En 1961, et en 1971, et encore plus tard, et encore avant, même après le passage du Libertador sur les cordillères et les llanos, un nombre vertigineux de jeunes gens et jeunes filles ont été tués en Amérique latine. Ils voulaient tous la même chose, ces morts-là. Ils voulaient tous libérer leurs terres et leurs vies des liens perpétuels. Comme si les chaînes des prisonniers et des esclaves, les cordes qui emportaient les mineurs vers les galeries et les gisements, comme si tous ces liens n’en avaient ­jamais fini d’enserrer et de contraindre, bien au-delà du temps, bien au-delà des corps.

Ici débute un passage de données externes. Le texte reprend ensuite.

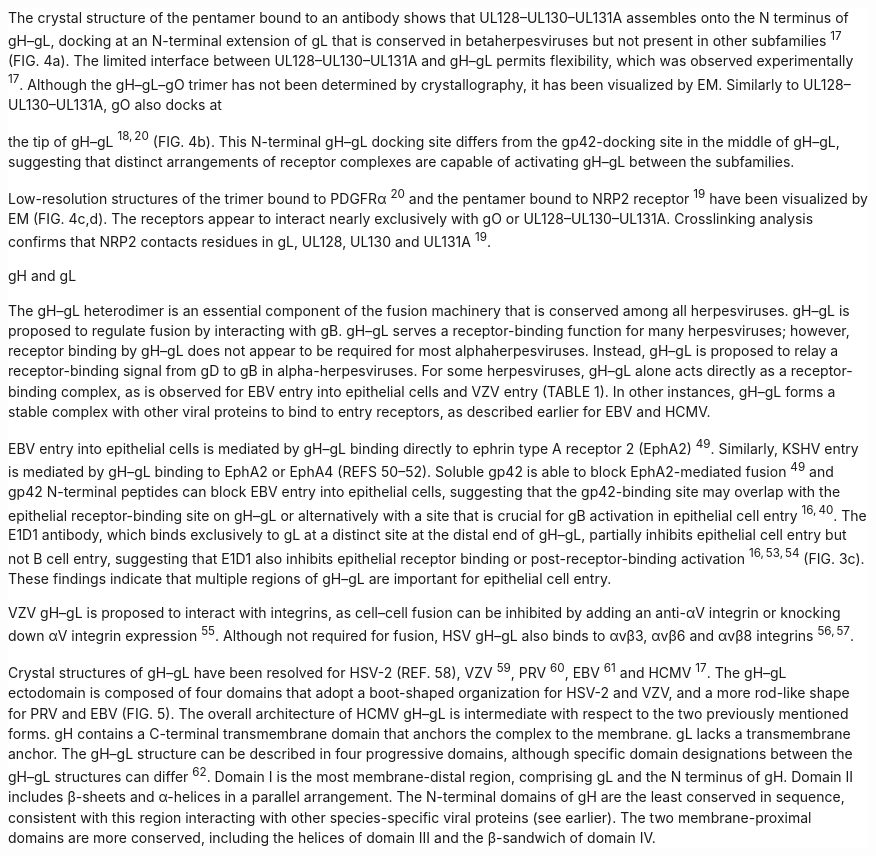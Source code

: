 The crystal structure of the pentamer bound to an antibody shows that UL128–UL130–UL131A assembles onto the N terminus of gH–gL, docking at an N-terminal extension of gL that is conserved in betaherpesviruses but not present in other subfamilies ${ }^{17}$ (FIG. 4a). The limited interface between UL128–UL130–UL131A and gH–gL permits flexibility, which was observed experimentally ${ }^{17}$. Although the gH–gL–gO trimer has not been determined by crystallography, it has been visualized by EM. Similarly to UL128–UL130–UL131A, gO also docks at

the tip of gH–gL ${}^{18,20}$ (FIG. 4b). This N-terminal gH–gL docking site differs from the gp42-docking site in the middle of gH–gL, suggesting that distinct arrangements of receptor complexes are capable of activating gH–gL between the subfamilies.

Low-resolution structures of the trimer bound to PDGFRα ${}^{20}$ and the pentamer bound to NRP2 receptor ${}^{19}$ have been visualized by EM (FIG. 4c,d). The receptors appear to interact nearly exclusively with gO or UL128–UL130–UL131A. Crosslinking analysis confirms that NRP2 contacts residues in gL, UL128, UL130 and UL131A ${}^{19}$.

gH and gL

The gH–gL heterodimer is an essential component of the fusion machinery that is conserved among all herpesviruses. gH–gL is proposed to regulate fusion by interacting with gB. gH–gL serves a receptor-binding function for many herpesviruses; however, receptor binding by gH–gL does not appear to be required for most alphaherpesviruses. Instead, gH–gL is proposed to relay a receptor-binding signal from gD to gB in alpha-herpesviruses. For some herpesviruses, gH–gL alone acts directly as a receptor-binding complex, as is observed for EBV entry into epithelial cells and VZV entry (TABLE 1). In other instances, gH–gL forms a stable complex with other viral proteins to bind to entry receptors, as described earlier for EBV and HCMV.

EBV entry into epithelial cells is mediated by gH–gL binding directly to ephrin type A receptor 2 (EphA2) ${}^{49}$. Similarly, KSHV entry is mediated by gH–gL binding to EphA2 or EphA4 (REFS 50–52). Soluble gp42 is able to block EphA2-mediated fusion ${}^{49}$ and gp42 N-terminal peptides can block EBV entry into epithelial cells, suggesting that the gp42-binding site may overlap with the epithelial receptor-binding site on gH–gL or alternatively with a site that is crucial for gB activation in epithelial cell entry ${}^{16,40}$. The E1D1 antibody, which binds exclusively to gL at a distinct site at the distal end of gH–gL, partially inhibits epithelial cell entry but not B cell entry, suggesting that E1D1 also inhibits epithelial receptor binding or post-receptor-binding activation ${}^{16,53,54}$ (FIG. 3c). These findings indicate that multiple regions of gH–gL are important for epithelial cell entry.

VZV gH–gL is proposed to interact with integrins, as cell–cell fusion can be inhibited by adding an anti-αV integrin or knocking down αV integrin expression ${}^{55}$. Although not required for fusion, HSV gH–gL also binds to αvβ3, αvβ6 and αvβ8 integrins ${}^{56,57}$.

Crystal structures of gH–gL have been resolved for HSV-2 (REF. 58), VZV ${}^{59}$, PRV ${}^{60}$, EBV ${}^{61}$ and HCMV ${}^{17}$. The gH–gL ectodomain is composed of four domains that adopt a boot-shaped organization for HSV-2 and VZV, and a more rod-like shape for PRV and EBV (FIG. 5). The overall architecture of HCMV gH–gL is intermediate with respect to the two previously mentioned forms. gH contains a C-terminal transmembrane domain that anchors the complex to the membrane. gL lacks a transmembrane anchor. The gH–gL structure can be described in four progressive domains, although specific domain designations between the gH–gL structures can differ ${}^{62}$. Domain I is the most membrane-distal region, comprising gL and the N terminus of gH. Domain II includes β-sheets and α-helices in a parallel arrangement. The N-terminal domains of gH are the least conserved in sequence, consistent with this region interacting with other species-specific viral proteins (see earlier). The two membrane-proximal domains are more conserved, including the helices of domain III and the β-sandwich of domain IV.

À lire Heraud, on voyage dans cet autre continent, celui des rêves. Celui où la poésie rend possible la liberté promise et toujours différée. C’est un monde écrit comme les nervures sur les feuilles, le monde d’Heraud. Il y est question d’eau, ­d’arbres, de fleurs, de rues, de maisons. Les couleurs sont vertes et sable. Les humains ne sont plus matière première, ils sont le continent entier. Ils ­dévorent la nature et se font naufrage et sentier. À lire ces lignes, on sent sous ses doigts la rugosité des vieux murs du Pérou, leurs pierres vivantes. Puk’tik’yawar rumi*, dit-on en quechua, « pierre de sang bouillonnant ».

 

Qu’est-ce qui fait qu’une poésie nous bouleverse ou simplement nous enveloppe? Je n’en sais rien. Peut-être faudrait-il demander à la jeune fille dans la bibliothèque à Barranco? Mais je parie qu’elle répondra que c’est ça le mystère détruit.

 

 

Patricia Farazzi

Février 2022

 

 

* On trouve l’expression dans le livre de l’écrivain et ethnologue péruvien, José María Arguedas, Los ríos profundos. Les poésies de Heraud ont été traduites en langue quechua par Mario Mejía en 2006.